Techniques of Cost Reduction

A cost-cutting strategy is a proactive approach to reducing spending. Cost reduction is the elimination of excess or unnecessary costs in the production and operation processes through the use of various methods and techniques. It is defined as the achievement of a real and permanent reduction in the unit cost of goods manufactured or services rendered without compromising their suitability for the intended use or lowering product quality. A cost-cutting strategy is a proactive approach to reducing spending.

There are several tools and techniques such as just in time system, activity based management, target costing, total quality management etc. used for the purpose of cost reduction.

The following are the widely used techniques of cost reduction:

  • Just-In-Time (JIT) System

The primary goal of JIT is to produce the required items in the required quality and quantity at the precise time required. Demand-pull enables a company to produce only what is required, in the correct quantity and at the correct time. JIT purchasing is required for items that have high carrying costs due to holding a large inventory level. Because of the frequent ordering of small quantities, the purchasing system reduces the investment in inventories.

  • Target Costing

Target costing refers to the design of a product and the processes used to manufacture it so that it can be manufactured at a cost that allows the firm to profit when the product is sold at an estimated market-driven price. Take a look at all of the data for expenses. You should create a snapshot as well as an itemized list of your expenses. This will assist you in determining where your money is going. This is frequently a quick way to identify waste. This estimated price is referred to as the target price.

  • Activity Based Management (ABM)

Activity based management is the use of activity based costing to improve operations and to eliminate non-value added cost. The main goal of ABM is to identify and eliminate non-value added activities and costs.

  • Life Cycle Costing

Life cycle costing estimates and accumulates costs over a product’s entire life cycle to determine whether the profits earned during the manufacturing phase will cover the costs incurred during the pre- and post-production stages. Before you can look at ways to cut costs, you must first set realistic goals. This allows you to quickly determine the success of your initiatives. Specific and detailed goals should be set. In addition, you must establish milestones for measuring progress.

  • Business Precess-re-engineering

Re-engineering is the complete redesign of a process with an emphasis on finding innovative new ways to achieve a goal. The goal of business process re-engineering is to improve an organization’s key business processes by focusing on simplification, cost reduction, improved quality, and increased customer satisfaction. It is a fundamental tenet of value engineering that basic functions should be preserved rather than reduced as a result of pursuing value improvements.

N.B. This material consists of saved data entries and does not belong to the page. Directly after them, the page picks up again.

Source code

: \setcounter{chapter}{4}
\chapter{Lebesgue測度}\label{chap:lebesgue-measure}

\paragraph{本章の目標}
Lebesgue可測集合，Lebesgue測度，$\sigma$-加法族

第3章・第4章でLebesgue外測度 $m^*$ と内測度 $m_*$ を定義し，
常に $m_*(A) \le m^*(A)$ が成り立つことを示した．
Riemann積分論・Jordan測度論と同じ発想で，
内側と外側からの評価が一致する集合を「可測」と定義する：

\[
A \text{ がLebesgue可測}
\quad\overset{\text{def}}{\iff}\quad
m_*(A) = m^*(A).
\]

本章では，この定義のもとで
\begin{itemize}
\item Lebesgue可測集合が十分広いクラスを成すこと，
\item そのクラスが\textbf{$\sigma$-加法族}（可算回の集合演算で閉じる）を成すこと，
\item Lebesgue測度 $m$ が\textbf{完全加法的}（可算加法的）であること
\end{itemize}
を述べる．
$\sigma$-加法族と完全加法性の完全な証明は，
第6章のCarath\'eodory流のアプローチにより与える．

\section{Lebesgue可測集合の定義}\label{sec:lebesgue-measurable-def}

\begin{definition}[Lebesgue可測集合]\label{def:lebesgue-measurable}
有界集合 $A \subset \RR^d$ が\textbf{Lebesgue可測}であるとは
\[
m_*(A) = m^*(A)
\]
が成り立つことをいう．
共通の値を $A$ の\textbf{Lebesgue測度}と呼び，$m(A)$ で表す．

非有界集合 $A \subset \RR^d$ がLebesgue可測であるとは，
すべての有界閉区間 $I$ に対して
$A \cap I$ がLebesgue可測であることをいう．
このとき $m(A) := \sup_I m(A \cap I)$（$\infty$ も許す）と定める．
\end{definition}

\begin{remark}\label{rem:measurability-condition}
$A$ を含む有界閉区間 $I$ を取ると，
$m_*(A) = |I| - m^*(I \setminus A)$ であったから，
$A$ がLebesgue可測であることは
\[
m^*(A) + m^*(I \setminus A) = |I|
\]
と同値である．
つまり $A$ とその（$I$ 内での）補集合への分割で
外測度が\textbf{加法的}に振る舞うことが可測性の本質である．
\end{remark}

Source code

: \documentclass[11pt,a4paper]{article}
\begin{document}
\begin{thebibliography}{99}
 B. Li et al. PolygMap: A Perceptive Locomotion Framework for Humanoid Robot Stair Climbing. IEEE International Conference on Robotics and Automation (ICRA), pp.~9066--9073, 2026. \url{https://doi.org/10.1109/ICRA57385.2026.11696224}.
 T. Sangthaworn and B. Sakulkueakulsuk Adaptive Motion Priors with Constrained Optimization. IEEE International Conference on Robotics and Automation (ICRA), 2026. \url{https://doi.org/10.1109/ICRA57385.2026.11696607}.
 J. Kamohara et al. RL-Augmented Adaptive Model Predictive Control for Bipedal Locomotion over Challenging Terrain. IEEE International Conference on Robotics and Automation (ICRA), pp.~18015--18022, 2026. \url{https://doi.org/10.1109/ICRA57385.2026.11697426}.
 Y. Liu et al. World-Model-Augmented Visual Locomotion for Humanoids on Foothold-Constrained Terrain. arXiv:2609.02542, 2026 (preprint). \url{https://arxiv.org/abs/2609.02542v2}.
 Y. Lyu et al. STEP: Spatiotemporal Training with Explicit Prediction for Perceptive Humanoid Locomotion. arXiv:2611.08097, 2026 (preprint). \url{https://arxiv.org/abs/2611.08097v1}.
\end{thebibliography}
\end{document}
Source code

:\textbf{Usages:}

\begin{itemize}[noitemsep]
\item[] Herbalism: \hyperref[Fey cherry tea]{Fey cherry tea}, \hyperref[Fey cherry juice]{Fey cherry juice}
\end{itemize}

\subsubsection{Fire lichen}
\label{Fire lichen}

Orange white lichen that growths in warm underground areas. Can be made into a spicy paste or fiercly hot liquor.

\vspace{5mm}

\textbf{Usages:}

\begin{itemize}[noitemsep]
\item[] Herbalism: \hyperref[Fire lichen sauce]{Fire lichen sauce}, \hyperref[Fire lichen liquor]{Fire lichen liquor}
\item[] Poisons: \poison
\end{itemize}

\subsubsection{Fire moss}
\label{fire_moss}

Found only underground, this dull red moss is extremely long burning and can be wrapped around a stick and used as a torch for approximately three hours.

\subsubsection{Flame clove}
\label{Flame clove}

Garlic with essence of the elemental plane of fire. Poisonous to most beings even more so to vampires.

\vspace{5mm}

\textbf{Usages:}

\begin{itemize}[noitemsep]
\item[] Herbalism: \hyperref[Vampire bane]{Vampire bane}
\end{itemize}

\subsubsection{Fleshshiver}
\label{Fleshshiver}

  • Total Quality Management (TQM)

All business functions are involved in a process of continuous quality improvement under the TQM approach. It is the ongoing process of detecting and reducing or eliminating manufacturing errors, streamlining supply chain management, improving the customer experience, and ensuring that employees are trained to the highest standards.

  • Value chain

Value chain analysis is a technique for increasing customer satisfaction while also managing costs more effectively. The value chain is a linked set of value-creating activities that extends from the sources of basic raw materials to component suppliers to the final end-use product or service delivered to the customer.

  • Bench Marketing

Bench marketing is the ongoing search for the most efficient way to complete a task by comparing existing methods and performance levels with those of other organizations or sub-units within the same organization.

  • Management Audits

Management audits, also known as performance audits, can help to reduce costs in both for-profit and non-profit organizations. Management audits are designed to assist management in performing better by identifying waste and inefficiency and recommending corrective action.